*** Opening Data to examine ***

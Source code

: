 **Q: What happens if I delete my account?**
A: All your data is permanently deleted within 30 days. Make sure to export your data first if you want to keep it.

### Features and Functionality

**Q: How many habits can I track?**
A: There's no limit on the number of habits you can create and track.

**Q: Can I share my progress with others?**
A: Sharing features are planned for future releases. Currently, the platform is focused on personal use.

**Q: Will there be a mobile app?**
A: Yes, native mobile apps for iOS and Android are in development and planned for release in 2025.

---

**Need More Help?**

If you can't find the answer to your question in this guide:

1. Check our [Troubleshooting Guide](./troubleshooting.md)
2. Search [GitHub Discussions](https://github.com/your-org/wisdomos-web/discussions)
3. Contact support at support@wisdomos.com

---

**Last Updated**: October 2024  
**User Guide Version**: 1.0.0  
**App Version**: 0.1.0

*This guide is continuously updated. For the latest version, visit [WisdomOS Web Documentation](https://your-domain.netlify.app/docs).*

*** Closing Data to examine ***

• **Task brief**: Your output should be an exact copy of the lines from the one containing "A: Sharing features" through the last line of the data above.

• **Solution to this problem**:
A: Sharing features are planned for future releases. Currently, the platform is focused on personal use.

**Q: Will there be a mobile app?**
A: Yes, native mobile apps for iOS and Android are in development and planned for release in 2025.

---

**Need More Help?**

If you can't find the answer to your question in this guide:

1. Check our [Troubleshooting Guide](./troubleshooting.md)
2. Search [GitHub Discussions](https://github.com/your-org/wisdomos-web/discussions)
3. Contact support at support@wisdomos.com

---

**Last Updated**: October 2024  
**User Guide Version**: 1.0.0  
**App Version**: 0.1.0

*This guide is continuously updated. For the latest version, visit [WisdomOS Web Documentation](https://your-domain.netlify.app/docs).*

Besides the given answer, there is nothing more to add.